Data excerpts:
+++++
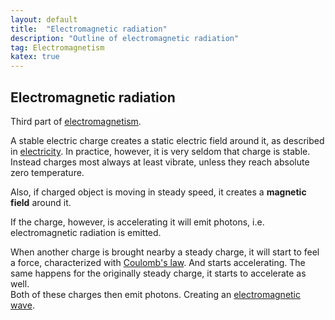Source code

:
 ```yaml
---
layout: default
title:  "Electromagnetic radiation"
description: "Outline of electromagnetic radiation"
tag: Electromagnetism
katex: true
---
```


## Electromagnetic radiation

Third part of [electromagnetism](../../../2022/09/18/electromagnetism).

A stable electric charge creates a static electric field around it, as described in [electricity](../../../2022/09/19/electricity#electric-field). In practice, however, it is very seldom that charge is stable. Instead charges most always at least vibrate, unless they reach absolute zero temperature.  

Also, if charged object is moving in steady speed, it creates a **magnetic field** around it.  

If the charge, however, is accelerating it will emit photons, i.e. electromagnetic radiation is emitted.  

When another charge is brought nearby a steady charge, it will start to feel a force, characterized with [Coulomb's law](../../../2022/09/19/electricity#coulombslaw). And starts accelerating. The same happens for the originally steady charge, it starts to accelerate as well.  
Both of these charges then emit photons. Creating an [electromagnetic wave](../../../2024/01/11/electromagnetic-wave).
+++++
Exercise instructions: An exact copy of every entry, pictures left out, is what to write here.

Task answer:
Source code

:
 ```yaml
---
layout: default
title:  "Electromagnetic radiation"
description: "Outline of electromagnetic radiation"
tag: Electromagnetism
katex: true
---
```


## Electromagnetic radiation

Third part of [electromagnetism](../../../2022/09/18/electromagnetism).

A stable electric charge creates a static electric field around it, as described in [electricity](../../../2022/09/19/electricity#electric-field). In practice, however, it is very seldom that charge is stable. Instead charges most always at least vibrate, unless they reach absolute zero temperature.  

Also, if charged object is moving in steady speed, it creates a **magnetic field** around it.  

If the charge, however, is accelerating it will emit photons, i.e. electromagnetic radiation is emitted.  

When another charge is brought nearby a steady charge, it will start to feel a force, characterized with [Coulomb's law](../../../2022/09/19/electricity#coulombslaw). And starts accelerating. The same happens for the originally steady charge, it starts to accelerate as well.  
Both of these charges then emit photons. Creating an [electromagnetic wave](../../../2024/01/11/electromagnetic-wave).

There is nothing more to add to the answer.